Intra-operator: Component name within the same knowledge file (e.g., llmisvc-controller-manager depends on kserve-controller-manager)
Cross-operator: Operator name across knowledge files (e.g., odh-model-controller depends on kserve)

When you inject chaos into a component, the framework automatically checks the steady state of all dependent components after recovery. If a dependent component fails its checks, the verdict downgrades from Resilient to Degraded (never to Failed, since collateral damage is a side effect, not the target's failure).

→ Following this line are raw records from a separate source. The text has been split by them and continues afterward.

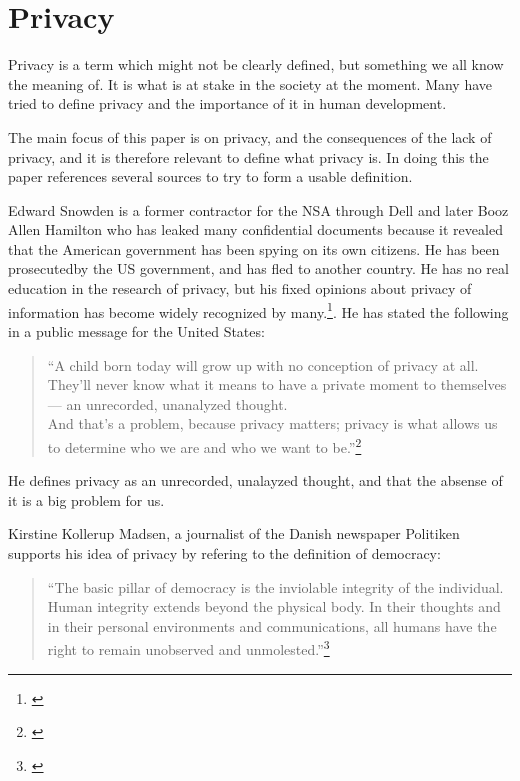 \section{Privacy}
Privacy is a term which might not be clearly defined, but something we all know the meaning of. It is what is at stake in the society at the moment. Many have tried to define privacy and the importance of it in human development.

The main focus of this paper is on privacy, and the consequences of the lack of privacy, and it is therefore relevant to define what privacy is. In doing this the paper references several sources to try to form a usable definition.

Edward Snowden is a former contractor for the NSA through Dell and later Booz Allen Hamilton who has leaked many confidential documents because it revealed that the American government has been spying on its own citizens. He has been prosecutedby the US government, and has fled to another country. He has no real education in the research of privacy, but his fixed opinions about privacy of information has become widely recognized by many.\footnote{\cite{website:edward-snowden-basic}}. He has stated the following in a public message for the United States:

\blockquote{``A child born today will grow up with no conception of privacy at all. They’ll never know what it means to have a private moment to themselves — an unrecorded, unanalyzed thought.\\ And that’s a problem, because privacy matters; privacy is what allows us to determine who we are and who we want to be.''\footnote{\cite{interview:edward-snowden-christmas}}}
He defines privacy as an unrecorded, unalayzed thought, and that the absense of it is a big problem for us.

Kirstine Kollerup Madsen, a journalist of the Danish newspaper Politiken supports his idea of privacy by refering to the definition of democracy:

\blockquote{``The basic pillar of democracy is the inviolable integrity of the individual. Human integrity extends beyond the physical body. In their thoughts and in their personal environments and communications, all humans have the right to remain unobserved and unmolested.''\footnote{\cite{website:a-stand-for-democracy}}}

To enable dependency tracking, load multiple knowledge files:

# Load all knowledge files from a directory
operator-chaos run experiment.yaml --knowledge-dir knowledge/

# Or load multiple individual files
operator-chaos run experiment.yaml --knowledge kserve.yaml --knowledge odh-model-controller.yaml

Steady State¶

Steady-state checks define what "healthy" means for this component:

steadyState:
  checks:
    - type: conditionTrue
      apiVersion: apps/v1
      kind: Deployment
      name: odh-model-controller
      namespace: opendatahub
      conditionType: Available

    - type: resourceExists
      apiVersion: v1
      kind: ConfigMap
      name: inferenceservice-config
      namespace: opendatahub
  timeout: "60s"

Check types:

Type	Description	Required Fields
`conditionTrue`	Verify a Kubernetes resource condition is `True`	`apiVersion`, `kind`, `name`, `namespace`, `conditionType`
`resourceExists`	Verify a resource exists	`apiVersion`, `kind`, `name`, `namespace` (if namespaced)

The framework runs these checks:

Pre-injection: Establish baseline (if checks fail, experiment is Inconclusive)
Post-recovery: Verify the operator restored the component (if checks fail, verdict is Failed or Degraded)

Recovery Expectations¶

Recovery expectations define how long the framework should wait for the operator to reconcile:

recovery:
  reconcileTimeout: "300s"    # Maximum time to wait for full recovery
  maxReconcileCycles: 10       # Maximum reconcile cycles to tolerate

Field	Required	Description
`reconcileTimeout`	Yes	Maximum time for the operator to restore all resources (e.g., "300s", "5m")
`maxReconcileCycles`	Yes	Maximum reconcile cycles before verdict downgrades to `Degraded`

If the operator takes longer than reconcileTimeout, the verdict is Failed. If recovery completes but takes more than maxReconcileCycles, the verdict is Degraded (recovered, but inefficiently).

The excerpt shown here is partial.